Requirement – Search the entries below for "worlds". Report each line where it occurs.

*** Available data ***

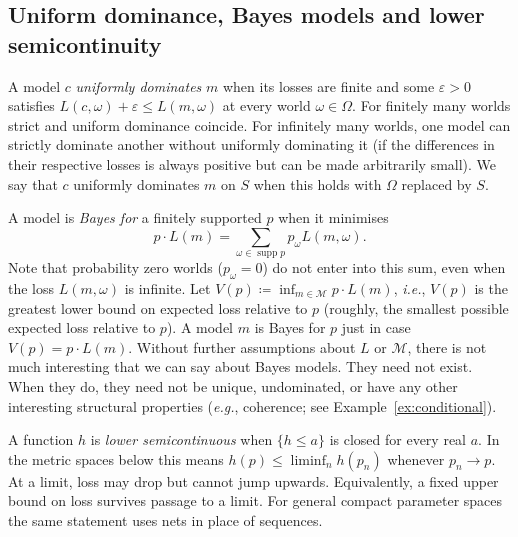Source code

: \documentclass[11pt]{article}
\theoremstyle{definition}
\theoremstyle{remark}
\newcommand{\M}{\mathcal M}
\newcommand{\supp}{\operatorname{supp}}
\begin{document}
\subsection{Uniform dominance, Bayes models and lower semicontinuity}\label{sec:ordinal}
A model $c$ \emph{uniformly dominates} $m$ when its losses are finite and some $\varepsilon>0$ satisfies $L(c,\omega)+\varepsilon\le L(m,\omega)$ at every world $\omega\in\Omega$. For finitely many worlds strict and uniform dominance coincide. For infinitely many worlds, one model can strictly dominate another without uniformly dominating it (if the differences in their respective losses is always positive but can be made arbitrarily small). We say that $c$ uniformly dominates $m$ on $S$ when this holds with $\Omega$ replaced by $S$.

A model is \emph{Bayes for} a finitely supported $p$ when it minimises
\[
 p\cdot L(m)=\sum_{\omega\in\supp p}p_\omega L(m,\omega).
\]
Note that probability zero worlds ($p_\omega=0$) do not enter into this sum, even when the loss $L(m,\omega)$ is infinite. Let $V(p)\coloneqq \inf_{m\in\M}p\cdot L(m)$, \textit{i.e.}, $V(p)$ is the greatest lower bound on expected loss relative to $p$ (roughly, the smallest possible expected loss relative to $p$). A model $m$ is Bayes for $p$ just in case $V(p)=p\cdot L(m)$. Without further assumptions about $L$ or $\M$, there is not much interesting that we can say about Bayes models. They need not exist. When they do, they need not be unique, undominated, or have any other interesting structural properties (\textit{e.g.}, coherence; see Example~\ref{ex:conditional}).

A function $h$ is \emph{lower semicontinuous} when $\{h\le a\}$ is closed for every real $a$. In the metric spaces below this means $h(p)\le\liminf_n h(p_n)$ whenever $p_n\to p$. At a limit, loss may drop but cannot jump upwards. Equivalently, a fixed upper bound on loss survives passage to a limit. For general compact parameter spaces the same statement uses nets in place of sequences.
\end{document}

*** End of Available data ***
*** Available data ***

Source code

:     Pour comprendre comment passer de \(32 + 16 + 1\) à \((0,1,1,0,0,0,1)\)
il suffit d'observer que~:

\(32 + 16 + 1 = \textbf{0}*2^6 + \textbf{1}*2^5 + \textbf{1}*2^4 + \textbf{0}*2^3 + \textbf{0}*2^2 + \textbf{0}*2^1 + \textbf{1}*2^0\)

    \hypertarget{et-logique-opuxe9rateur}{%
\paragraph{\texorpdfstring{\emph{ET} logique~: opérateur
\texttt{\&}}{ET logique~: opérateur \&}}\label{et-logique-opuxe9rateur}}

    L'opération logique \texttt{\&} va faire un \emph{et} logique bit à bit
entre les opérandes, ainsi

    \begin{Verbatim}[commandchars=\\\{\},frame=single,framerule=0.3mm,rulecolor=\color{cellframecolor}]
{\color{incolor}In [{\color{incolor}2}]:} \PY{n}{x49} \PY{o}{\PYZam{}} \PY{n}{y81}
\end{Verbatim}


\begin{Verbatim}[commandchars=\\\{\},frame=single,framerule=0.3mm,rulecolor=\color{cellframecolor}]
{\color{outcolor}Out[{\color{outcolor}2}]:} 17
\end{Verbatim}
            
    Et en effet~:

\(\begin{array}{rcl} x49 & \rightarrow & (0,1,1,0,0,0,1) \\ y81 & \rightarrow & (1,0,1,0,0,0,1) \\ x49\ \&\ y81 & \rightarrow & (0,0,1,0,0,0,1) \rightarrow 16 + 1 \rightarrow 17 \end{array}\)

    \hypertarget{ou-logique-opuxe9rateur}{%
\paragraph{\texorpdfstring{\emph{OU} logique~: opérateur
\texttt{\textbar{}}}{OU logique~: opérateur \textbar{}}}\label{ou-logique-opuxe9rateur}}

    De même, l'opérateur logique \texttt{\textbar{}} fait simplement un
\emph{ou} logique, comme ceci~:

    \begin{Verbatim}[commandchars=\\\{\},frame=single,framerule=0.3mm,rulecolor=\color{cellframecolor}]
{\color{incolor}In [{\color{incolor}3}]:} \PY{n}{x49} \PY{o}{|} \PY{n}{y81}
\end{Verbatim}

*** End of Available data ***

Solution –
A model $c$ \emph{uniformly dominates} $m$ when its losses are finite and some $\varepsilon>0$ satisfies $L(c,\omega)+\varepsilon\le L(m,\omega)$ at every world $\omega\in\Omega$. For finitely many worlds strict and uniform dominance coincide. For infinitely many worlds, one model can strictly dominate another without uniformly dominating it (if the differences in their respective losses is always positive but can be made arbitrarily small). We say that $c$ uniformly dominates $m$ on $S$ when this holds with $\Omega$ replaced by $S$.
Note that probability zero worlds ($p_\omega=0$) do not enter into this sum, even when the loss $L(m,\omega)$ is infinite. Let $V(p)\coloneqq \inf_{m\in\M}p\cdot L(m)$, \textit{i.e.}, $V(p)$ is the greatest lower bound on expected loss relative to $p$ (roughly, the smallest possible expected loss relative to $p$). A model $m$ is Bayes for $p$ just in case $V(p)=p\cdot L(m)$. Without further assumptions about $L$ or $\M$, there is not much interesting that we can say about Bayes models. They need not exist. When they do, they need not be unique, undominated, or have any other interesting structural properties (\textit{e.g.}, coherence; see Example~\ref{ex:conditional}).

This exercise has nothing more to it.